Task requirements –
In the material below, find every line containing "masked" and copy that line.

Input records –
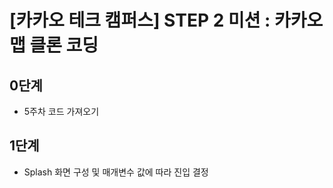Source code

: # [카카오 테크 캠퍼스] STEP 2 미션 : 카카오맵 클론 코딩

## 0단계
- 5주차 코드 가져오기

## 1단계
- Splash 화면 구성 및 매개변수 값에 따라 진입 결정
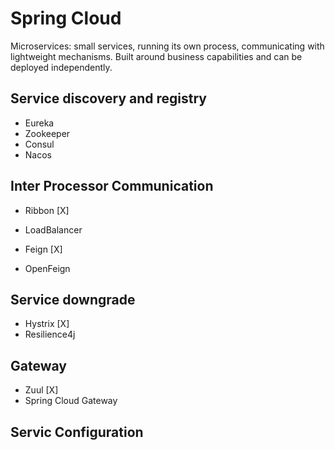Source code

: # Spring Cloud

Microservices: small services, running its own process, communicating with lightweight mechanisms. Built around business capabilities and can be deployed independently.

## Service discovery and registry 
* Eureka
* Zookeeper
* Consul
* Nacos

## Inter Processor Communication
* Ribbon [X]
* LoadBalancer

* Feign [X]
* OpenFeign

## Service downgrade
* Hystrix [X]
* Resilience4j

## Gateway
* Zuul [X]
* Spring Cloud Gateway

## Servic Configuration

---

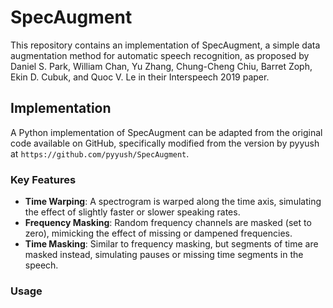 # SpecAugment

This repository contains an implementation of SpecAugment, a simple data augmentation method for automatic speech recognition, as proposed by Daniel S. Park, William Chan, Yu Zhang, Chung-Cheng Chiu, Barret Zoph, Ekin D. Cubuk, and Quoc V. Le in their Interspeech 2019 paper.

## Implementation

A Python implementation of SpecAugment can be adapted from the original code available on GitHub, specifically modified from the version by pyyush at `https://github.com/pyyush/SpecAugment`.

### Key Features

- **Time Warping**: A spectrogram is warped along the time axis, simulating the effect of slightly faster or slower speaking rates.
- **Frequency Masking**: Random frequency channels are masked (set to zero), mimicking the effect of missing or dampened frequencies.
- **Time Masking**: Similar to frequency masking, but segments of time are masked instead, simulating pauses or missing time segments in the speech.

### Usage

---

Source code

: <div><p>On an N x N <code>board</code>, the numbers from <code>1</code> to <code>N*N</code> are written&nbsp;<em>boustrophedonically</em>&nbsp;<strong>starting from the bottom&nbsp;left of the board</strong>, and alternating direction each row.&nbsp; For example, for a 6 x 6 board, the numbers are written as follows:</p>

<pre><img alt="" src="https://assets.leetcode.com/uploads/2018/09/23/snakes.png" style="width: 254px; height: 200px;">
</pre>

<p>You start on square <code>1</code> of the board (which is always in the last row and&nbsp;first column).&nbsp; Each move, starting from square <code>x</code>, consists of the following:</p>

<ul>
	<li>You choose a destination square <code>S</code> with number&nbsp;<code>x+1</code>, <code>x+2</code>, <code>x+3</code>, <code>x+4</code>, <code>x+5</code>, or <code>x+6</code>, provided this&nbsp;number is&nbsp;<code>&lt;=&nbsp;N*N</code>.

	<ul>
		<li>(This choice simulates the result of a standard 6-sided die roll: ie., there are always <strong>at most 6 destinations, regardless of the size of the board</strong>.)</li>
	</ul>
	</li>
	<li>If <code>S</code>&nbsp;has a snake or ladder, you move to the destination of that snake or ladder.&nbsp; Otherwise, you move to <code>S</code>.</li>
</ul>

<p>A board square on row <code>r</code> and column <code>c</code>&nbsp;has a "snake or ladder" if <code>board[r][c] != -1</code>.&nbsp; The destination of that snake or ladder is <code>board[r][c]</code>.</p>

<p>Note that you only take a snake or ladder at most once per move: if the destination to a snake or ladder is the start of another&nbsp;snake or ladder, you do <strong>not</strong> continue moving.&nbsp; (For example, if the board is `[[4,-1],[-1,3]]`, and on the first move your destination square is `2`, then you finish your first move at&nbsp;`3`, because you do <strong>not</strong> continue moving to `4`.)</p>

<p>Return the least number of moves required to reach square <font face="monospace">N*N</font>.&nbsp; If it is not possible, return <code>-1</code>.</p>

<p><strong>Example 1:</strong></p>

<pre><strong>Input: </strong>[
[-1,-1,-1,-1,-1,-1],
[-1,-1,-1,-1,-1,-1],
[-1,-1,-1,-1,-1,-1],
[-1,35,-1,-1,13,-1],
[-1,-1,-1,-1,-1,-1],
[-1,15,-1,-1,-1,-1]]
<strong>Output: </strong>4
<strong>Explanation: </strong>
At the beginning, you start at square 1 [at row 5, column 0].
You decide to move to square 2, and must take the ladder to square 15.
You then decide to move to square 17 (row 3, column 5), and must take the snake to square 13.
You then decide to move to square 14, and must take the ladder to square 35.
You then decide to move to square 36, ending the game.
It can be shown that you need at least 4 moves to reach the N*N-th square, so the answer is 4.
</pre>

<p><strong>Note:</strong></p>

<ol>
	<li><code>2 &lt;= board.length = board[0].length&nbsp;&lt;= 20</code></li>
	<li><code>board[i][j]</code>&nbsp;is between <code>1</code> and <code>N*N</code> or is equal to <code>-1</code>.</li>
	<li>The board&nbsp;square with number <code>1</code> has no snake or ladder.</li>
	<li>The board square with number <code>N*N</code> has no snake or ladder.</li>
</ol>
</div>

Response to this task –
- **Frequency Masking**: Random frequency channels are masked (set to zero), mimicking the effect of missing or dampened frequencies.
- **Time Masking**: Similar to frequency masking, but segments of time are masked instead, simulating pauses or missing time segments in the speech.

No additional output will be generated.